In the case of NHS 24 v Pillar, Ms Pillar - a nurse - was dismissed for gross misconduct after a third patient safety incident (PSI).

Ms Pillar had previously been responsible for two similar incidents - one of which was two years before her dismissal and the other four years before her dismissal. Neither of those previous incidents had been treated as disciplinary matters at the time. However, the manager who investigated the third patient safety incident included details about the two previous PSIs in his report and this investigation report was used at the disciplinary hearing which resulted in Ms Pillar’s dismissal.

Ms Pillar claimed unfair dismissal and at the Employment Tribunal it was decided that it was reasonable, based on patient safety, for the employer to have treated the latest PSI as gross misconduct.  However, to dismiss was unfair as it was not reasonable to rely on the investigation report from the disciplinary hearing - given that the report relied on the inclusion of details concerning the two previous PSIs which had not led to disciplinary action.

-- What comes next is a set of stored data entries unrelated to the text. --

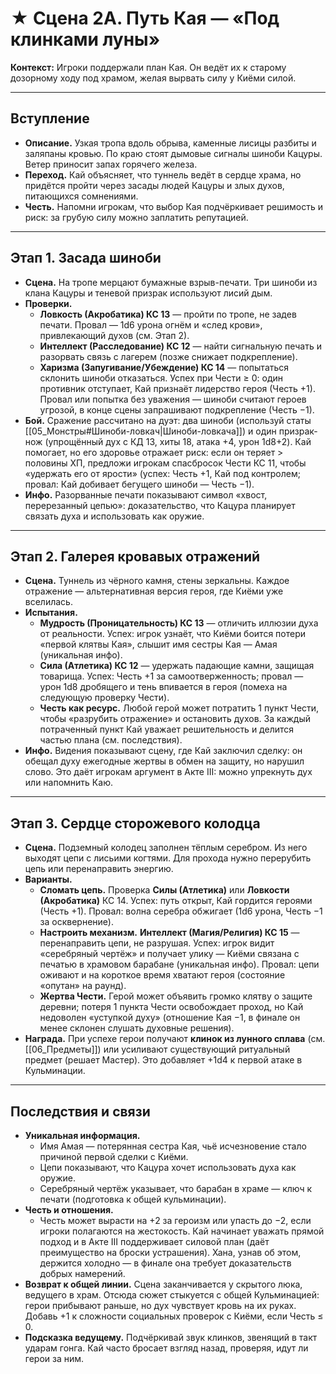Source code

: # ★ Сцена 2A. Путь Кая — «Под клинками луны»

**Контекст:** Игроки поддержали план Кая. Он ведёт их к старому дозорному ходу под храмом, желая вырвать силу у Киёми силой.

---

## Вступление
- **Описание.** Узкая тропа вдоль обрыва, каменные лисицы разбиты и заляпаны кровью. По краю стоят дымовые сигналы шиноби Кацуры. Ветер приносит запах горячего железа.
- **Переход.** Кай объясняет, что туннель ведёт в сердце храма, но придётся пройти через засады людей Кацуры и злых духов, питающихся сомнениями.
- **Честь.** Напомни игрокам, что выбор Кая подчёркивает решимость и риск: за грубую силу можно заплатить репутацией.

---

## Этап 1. Засада шиноби
- **Сцена.** На тропе мерцают бумажные взрыв-печати. Три шиноби из клана Кацуры и теневой призрак используют лисий дым.
- **Проверки.**
  - **Ловкость (Акробатика) КС 13** — пройти по тропе, не задев печати. Провал — 1d6 урона огнём и «след крови», привлекающий духов (см. Этап 2).
  - **Интеллект (Расследование) КС 12** — найти сигнальную печать и разорвать связь с лагерем (позже снижает подкрепление).
  - **Харизма (Запугивание/Убеждение) КС 14** — попытаться склонить шиноби отказаться. Успех при Чести ≥ 0: один противник отступает, Кай признаёт лидерство героя (Честь +1). Провал или попытка без уважения — шиноби считают героев угрозой, в конце сцены запрашивают подкрепление (Честь −1).
- **Бой.** Сражение рассчитано на дуэт: два шиноби (используй статы [[05_Монстры#Шиноби-ловкач|Шиноби-ловкача]]) и один призрак-нож (упрощённый дух с КД 13, хиты 18, атака +4, урон 1d8+2). Кай помогает, но его здоровье отражает риск: если он теряет > половины ХП, предложи игрокам спасбросок Чести КС 11, чтобы «удержать его от ярости» (успех: Честь +1, Кай под контролем; провал: Кай добивает бегущего шиноби — Честь −1).
- **Инфо.** Разорванные печати показывают символ «хвост, перерезанный цепью»: доказательство, что Кацура планирует связать духа и использовать как оружие.

---

## Этап 2. Галерея кровавых отражений
- **Сцена.** Туннель из чёрного камня, стены зеркальны. Каждое отражение — альтернативная версия героя, где Киёми уже вселилась.
- **Испытания.**
  - **Мудрость (Проницательность) КС 13** — отличить иллюзии духа от реальности. Успех: игрок узнаёт, что Киёми боится потери «первой клятвы Кая», слышит имя сестры Кая — Амая (уникальная инфо).
  - **Сила (Атлетика) КС 12** — удержать падающие камни, защищая товарища. Успех: Честь +1 за самоотверженность; провал — урон 1d8 дробящего и тень впивается в героя (помеха на следующую проверку Чести).
  - **Честь как ресурс.** Любой герой может потратить 1 пункт Чести, чтобы «разрубить отражение» и остановить духов. За каждый потраченный пункт Кай уважает решительность и делится частью плана (см. последствия).
- **Инфо.** Видения показывают сцену, где Кай заключил сделку: он обещал духу ежегодные жертвы в обмен на защиту, но нарушил слово. Это даёт игрокам аргумент в Акте III: можно упрекнуть дух или напомнить Каю.

---

## Этап 3. Сердце сторожевого колодца
- **Сцена.** Подземный колодец заполнен тёплым серебром. Из него выходят цепи с лисьими когтями. Для прохода нужно перерубить цепь или перенаправить энергию.
- **Варианты.**
  - **Сломать цепь.** Проверка **Силы (Атлетика)** или **Ловкости (Акробатика)** КС 14. Успех: путь открыт, Кай гордится героями (Честь +1). Провал: волна серебра обжигает (1d6 урона, Честь −1 за осквернение).
  - **Настроить механизм.** **Интеллект (Магия/Религия) КС 15** — перенаправить цепи, не разрушая. Успех: игрок видит «серебряный чертёж» и получает улику — Киёми связана с печатью в храмовом барабане (уникальная инфо). Провал: цепи оживают и на короткое время хватают героя (состояние «опутан» на раунд).
  - **Жертва Чести.** Герой может объявить громко клятву о защите деревни; потеря 1 пункта Чести освобождает проход, но Кай недоволен «уступкой духу» (отношение Кая −1, в финале он менее склонен слушать духовные решения).
- **Награда.** При успехе герои получают **клинок из лунного сплава** (см. [[06_Предметы]]) или усиливают существующий ритуальный предмет (решает Мастер). Это добавляет +1d4 к первой атаке в Кульминации.

---

## Последствия и связи
- **Уникальная информация.**
  - Имя Амая — потерянная сестра Кая, чьё исчезновение стало причиной первой сделки с Киёми.
  - Цепи показывают, что Кацура хочет использовать духа как оружие.
  - Серебряный чертёж указывает, что барабан в храме — ключ к печати (подготовка к общей кульминации).
- **Честь и отношения.**
  - Честь может вырасти на +2 за героизм или упасть до −2, если игроки полагаются на жестокость. Кай начинает уважать прямой подход и в Акте III поддерживает силовой план (даёт преимущество на броски устрашения). Хана, узнав об этом, держится холодно — в финале она требует доказательств добрых намерений.
- **Возврат к общей линии.** Сцена заканчивается у скрытого люка, ведущего в храм. Отсюда сюжет стыкуется с общей Кульминацией: герои прибывают раньше, но дух чувствует кровь на их руках. Добавь +1 к сложности социальных проверок с Киёми, если Честь ≤ 0.
- **Подсказка ведущему.** Подчёркивай звук клинков, звенящий в такт ударам гонга. Кай часто бросает взгляд назад, проверяя, идут ли герои за ним.
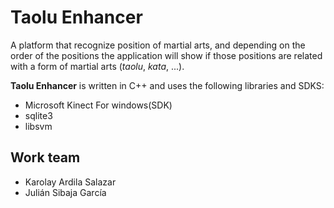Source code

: ﻿# Taolu Enhancer
A platform that recognize position of martial arts, and depending on the order of the positions the application will show if those positions are related with a form of martial arts (*taolu*, *kata*, ...).

**Taolu Enhancer** is written in C++ and uses the following libraries and SDKS:
* Microsoft Kinect For windows(SDK)
* sqlite3
* libsvm

## Work team
* Karolay Ardila Salazar
* Julián Sibaja García
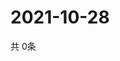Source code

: # 2021-10-28
  共 0条

  <!-- BEGIN -->
  <!-- 最后更新时间Thu Oct 28 2021 07:04:09 GMT+0000 (Coordinated Universal Time) -->
  
  <!-- END -->
  
  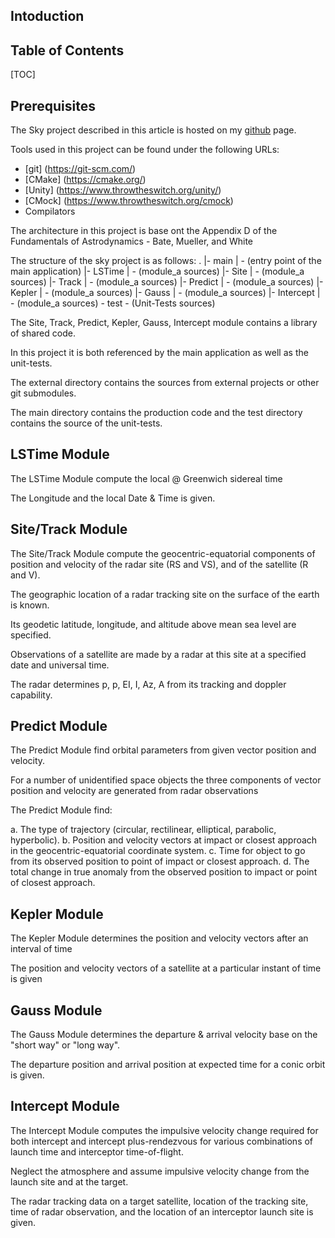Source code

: Intoduction
---------------

Table of Contents
---------------

[TOC]

Prerequisites
---------------

The Sky project described in this article is hosted on my [github](https://git-scm.com/) page. 

Tools used in this project can be found under the following URLs:

* [git] (https://git-scm.com/)
* [CMake] (https://cmake.org/)
* [Unity] (https://www.throwtheswitch.org/unity/)
* [CMock] (https://www.throwtheswitch.org/cmock)
* Compilators

The architecture in this project is base ont the Appendix D of the Fundamentals of Astrodynamics - Bate, Mueller, and White

The structure of the sky project is as follows:
.
|- main
|  \- (entry point of the main application)
|- LSTime
|  \- (module_a sources)
|- Site
|  \- (module_a sources)
|- Track
|  \- (module_a sources)
|- Predict
|  \- (module_a sources)
|- Kepler
|  \- (module_a sources)
|- Gauss
|  \- (module_a sources)
|- Intercept
|  \- (module_a sources)
\- test
\- (Unit-Tests sources)

The Site, Track, Predict, Kepler, Gauss, Intercept module contains a library of shared code. 

In this project it is both referenced by the main application as well as the unit-tests.

The external directory contains the sources from external projects or other git submodules. 

The main directory contains the production code and the test directory contains the source of the unit-tests.

LSTime Module
-----------------

The LSTime Module compute the local @ Greenwich sidereal time 

The Longitude and the local Date & Time is given.

Site/Track Module
-----------------

The Site/Track Module compute the geocentric-equatorial components of position and velocity of the radar site (RS and VS), and of the satellite (R and V).

The geographic location of a radar tracking site on the surface of the earth is known. 

Its geodetic latitude, longitude, and altitude above mean sea level are specified. 

Observations of a satellite are made by a radar at this site at a specified date and universal time. 

The radar determines p, p, EI, I, Az, A from its tracking and doppler capability.

Predict Module
-----------------

The Predict Module find orbital parameters from given vector position and velocity.

For a number of unidentified space objects the three components of vector position and velocity are generated from radar observations 

The Predict Module find:

a. The type of trajectory (circular, rectilinear, elliptical, parabolic, hyperbolic).
b. Position and velocity vectors at impact or closest approach in the geocentric-equatorial coordinate system.
c. Time for object to go from its observed position to point of impact or closest approach.
d. The total change in true anomaly from the observed position to impact or point of closest approach.

Kepler Module
-----------------
The Kepler Module determines the position and velocity vectors after an interval of time 

The position and velocity vectors of a satellite at a particular instant of time is given

Gauss Module
-----------------

The Gauss Module determines the departure & arrival velocity base on the "short way" or "long way".

The departure position and arrival position at expected time for a conic orbit is given.

Intercept Module
-----------------

The Intercept Module computes the impulsive velocity change required for both intercept and intercept­ plus-rendezvous for various combinations of launch time and interceptor time-of-flight. 

Neglect the atmosphere and assume impulsive velocity change from the launch site and at the target. 

The radar tracking data on a target satellite, location of the tracking site, time of radar observation, and the location of an interceptor launch site is given. 
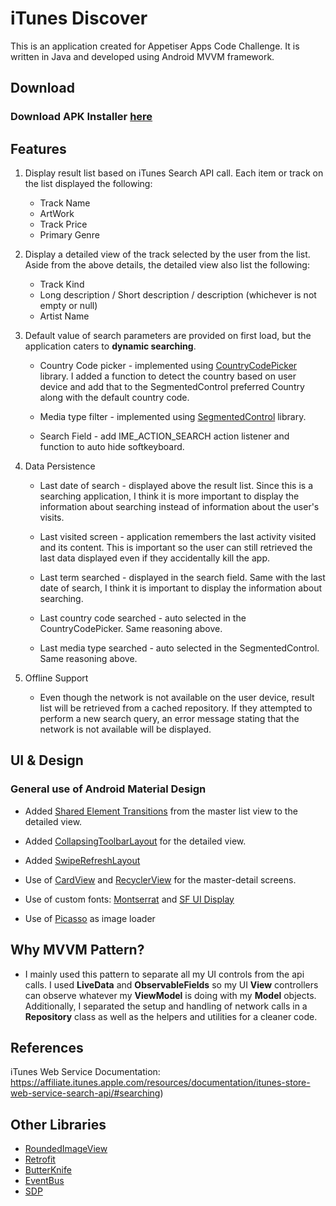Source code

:# iTunes Discover

This is an application created for Appetiser Apps Code Challenge. It is written in Java and developed using Android MVVM framework.

## Download

### Download APK Installer [here](https://www.dropbox.com/s/0svwineujv7d16h/itunes-discover_1.0.apk?dl=1)


## Features

1. Display result list based on iTunes Search API call. Each item or track on the list displayed the following:

   * Track Name
   * ArtWork
   * Track Price
   * Primary Genre
  
2. Display a detailed view of the track selected by the user from the list. Aside from the above details, the detailed view also list the following:

   * Track Kind
   * Long description / Short description / description (whichever is not empty or null)
   * Artist Name
  
3. Default value of search parameters are provided on first load, but the application caters to <b>dynamic searching</b>.

   - Country Code picker - implemented using [CountryCodePicker](https://github.com/hbb20/CountryCodePickerProject) library. I added a function to detect the country based on user device and add that to the SegmentedControl preferred Country along with the default country code.
  
   - Media type filter - implemented using [SegmentedControl](https://github.com/RobertApikyan/SegmentedControl) library.
  
   - Search Field - add IME_ACTION_SEARCH action listener and function to auto hide softkeyboard.
  
4. Data Persistence

   - Last date of search - displayed above the result list. Since this is a searching application, I think it is more important to display the information about searching instead of information about the user's visits.
  
   - Last visited screen - application remembers the last activity visited and its content. This is important so the user can still retrieved the last data displayed even if they accidentally kill the app.
  
   - Last term searched - displayed in the search field. Same with the last date of search, I think it is important to display the information about searching.
  
   - Last country code searched - auto selected in the CountryCodePicker. Same reasoning above.
  
   - Last media type searched - auto selected in the SegmentedControl. Same reasoning above.
  
5. Offline Support 

   - Even though the network is not available on the user device, result list will be retrieved from a cached repository. If they attempted to perform a new search query, an error message stating that the network is not available will be displayed.

## UI & Design
### General use of Android Material Design

   - Added [Shared Element Transitions](https://developer.android.com/training/transitions/start-activity) from the master list view to the detailed view.
  
   - Added [CollapsingToolbarLayout](https://developer.android.com/reference/android/support/design/widget/CollapsingToolbarLayout) for the detailed view.
  
   - Added [SwipeRefreshLayout](https://developer.android.com/reference/android/support/v4/widget/SwipeRefreshLayout)
  
   - Use of [CardView](https://developer.android.com/reference/android/support/v7/widget/CardView) and [RecyclerView](https://developer.android.com/reference/android/support/v7/widget/RecyclerView) for the master-detail screens.
  
   - Use of custom fonts: [Montserrat](https://www.fontsquirrel.com/fonts/montserrat) and [SF UI Display](https://www.cufonfonts.com/font/sf-ui-text-2)
  
   - Use of [Picasso](https://square.github.io/picasso/) as image loader
  
  
## Why MVVM Pattern?

   - I mainly used this pattern to separate all my UI controls from the api calls. I used <b>LiveData</b> and <b>ObservableFields</b> so my UI <b>View</b> controllers can observe whatever my <b>ViewModel</b> is doing with my <b>Model</b> objects. Additionally, I separated the setup and handling of network calls in a <b>Repository</b> class as well as the helpers and utilities for a cleaner code. 
   

## References

iTunes Web Service Documentation: https://affiliate.itunes.apple.com/resources/documentation/itunes-store-web-service-search-api/#searching)

## Other Libraries

   - [RoundedImageView](https://github.com/vinc3m1/RoundedImageView)
   - [Retrofit](https://square.github.io/retrofit/)
   - [ButterKnife](https://jakewharton.github.io/butterknife/)
   - [EventBus](https://github.com/greenrobot/EventBus)
   - [SDP](https://github.com/intuit/sdp)
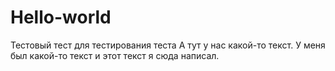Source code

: # Hello-world
Тестовый тест для тестирования теста
А тут у нас какой-то текст. 
У меня был какой-то текст и этот текст я сюда написал.

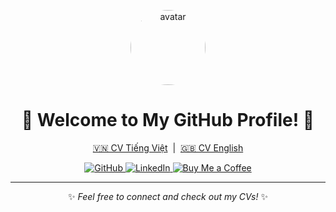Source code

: <p align="center">
  <img src="https://avatars.githubusercontent.com/u/51094208?v=4" width="120" style="border-radius:50%" alt="avatar"/>
</p>

<h1 align="center">🌟 Welcome to My GitHub Profile! 🌟</h1>

<p align="center">
  <a href="CV_VN_DoanNgocThanh.md">🇻🇳 CV Tiếng Việt</a> &nbsp;|&nbsp;
  <a href="CV_EN_DoanNgocThanh.md">🇬🇧 CV English</a>
</p>

<p align="center">
  <a href="https://github.com/doanngocthanh">
    <img src="https://img.shields.io/badge/GitHub-181717?style=for-the-badge&logo=github&logoColor=white" alt="GitHub"/>
  </a>
  <a href="https://www.linkedin.com/in/%C4%91o%C3%A0n-ng%E1%BB%8Dc-th%C3%A0nh-b48717218/">
    <img src="https://img.shields.io/badge/LinkedIn-0077B5?style=for-the-badge&logo=linkedin&logoColor=white" alt="LinkedIn"/>
  </a>
  <a href="https://buymeacoffee.com/ngocthanhdoan">
    <img src="https://img.shields.io/badge/Buy%20me%20a%20coffee-FFDD00?style=for-the-badge&logo=buy-me-a-coffee&logoColor=black" alt="Buy Me a Coffee"/>
  </a>
</p>

---

<p align="center">
  ✨ <i>Feel free to connect and check out my CVs!</i> ✨
</p>
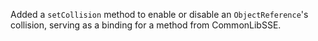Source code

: Added a `setCollision` method to enable or disable an `ObjectReference`'s collision, serving as a binding for a method from CommonLibSSE.
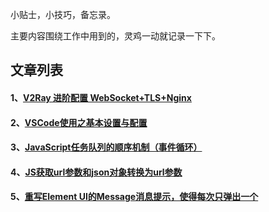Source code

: 小贴士，小技巧，备忘录。

主要内容围绕工作中用到的，灵鸡一动就记录一下下。

## 文章列表

#### 1、[V2Ray 进阶配置 WebSocket+TLS+Nginx](https://github.com/pengbeirong/x-tips/issues/1)

#### 2、[VSCode使用之基本设置与配置](https://github.com/pengbeirong/x-tips/issues/2)

#### 3、[JavaScript任务队列的顺序机制（事件循环）](https://github.com/pengbeirong/x-tips/issues/3)

#### 4、[JS获取url参数和json对象转换为url参数](https://github.com/pengbeirong/x-tips/issues/4)

#### 5、[重写Element UI的Message消息提示，使得每次只弹出一个](https://github.com/pengbeirong/x-tips/issues/5)
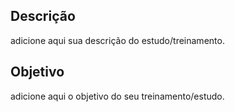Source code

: ## Descrição

adicione aqui sua descrição do estudo/treinamento.

## Objetivo

adicione aqui o objetivo do seu treinamento/estudo.





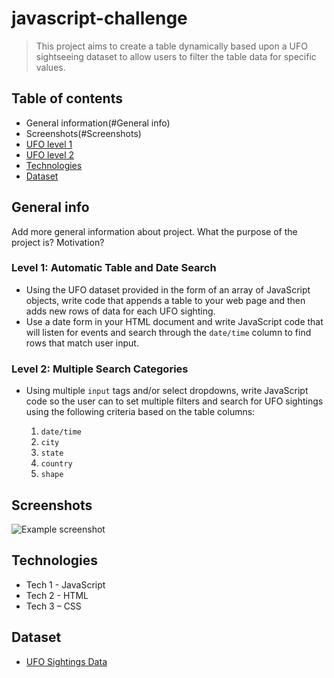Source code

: # javascript-challenge

> This project aims to create a table dynamically based upon a UFO sightseeing dataset to allow users to filter the table data for specific values.

## Table of contents
* General information(#General info)
* Screenshots(#Screenshots)
* [UFO level 1]( https://github.com/mcastl/javascript-challenge/tree/main/UFO-level-1)
* [UFO level 2]( https://github.com/mcastl/javascript-challenge/tree/main/UFO-level-2)
* [Technologies](#technologies)
* [Dataset](#Dataset)

## General info
Add more general information about project. What the purpose of the project is? Motivation?
### Level 1: Automatic Table and Date Search
* Using the UFO dataset provided in the form of an array of JavaScript objects, write code that appends a table to your web page and then adds new rows of data for each UFO sighting.
* Use a date form in your HTML document and write JavaScript code that will listen for events and search through the `date/time` column to find rows that match user input.

### Level 2: Multiple Search Categories 
* Using multiple `input` tags and/or select dropdowns, write JavaScript code so the user can to set multiple filters and search for UFO sightings using the following criteria based on the table columns:

  1. `date/time`
  2. `city`
  3. `state`
  4. `country`
  5. `shape`


## Screenshots
![Example screenshot](./img/screenshot.png)

## Technologies
* Tech 1 - JavaScript
* Tech 2 - HTML
* Tech 3 – CSS	

## Dataset
* [UFO Sightings Data]( https://github.com/mcastl/javascript-challenge/blob/main/UFO-level-2/static/js/data.js)

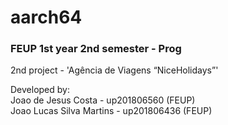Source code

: # aarch64
### FEUP 1st year 2nd semester - Prog  
2nd project - 'Agência de Viagens “NiceHolidays”'  
  
Developed by:  
                            Joao de Jesus Costa - up201806560 (FEUP)  
                            Joao Lucas Silva Martins - up201806436 (FEUP)  
  
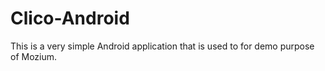 # Clico-Android

This is a very simple Android application that is used to for demo purpose of Mozium.
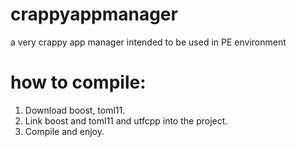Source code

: # crappyappmanager
a very crappy app manager intended to be used in PE environment  

# how to compile:  
1. Download boost, toml11.  
2. Link boost and toml11 and utfcpp into the project.  
3. Compile and enjoy.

The employer appealed and the Employment Appeal Tribunal agreed with the arguments presented by the employer and decided that dismissal was fair.  Ms Pillar’s argument was that the investigation report included too much information regarding the two previous incidents for which she had not, in fact, been disciplined. 

However, the Employment Appeal Tribunal stated that this was not a case of ‘totting up’ warnings - as none had been given - but an overall lack of clinical competence and it was wrong of the Employment Tribunal to decide that background information relevant to patient safety should have been withheld. A dismissal could be rendered unfair if the investigation is overzealous or unfair, but the role of the investigator is to put together all the relevant information and in this case, the fact that the employee had committed two prior PSIs was relevant information, which was entitled to be taken into account when the decision was made regarding dismissal.

This case could be assumed to give some reassurance to employers but it also reminds them that a fair investigation must be carried out by a separate investigating officer - and that it is possible for dismissal to be unfair if the investigation is not sufficient.  Also, in relation to past misconduct which has not been the subject of disciplinary action, employers should consider carefully its relevance to the case in question.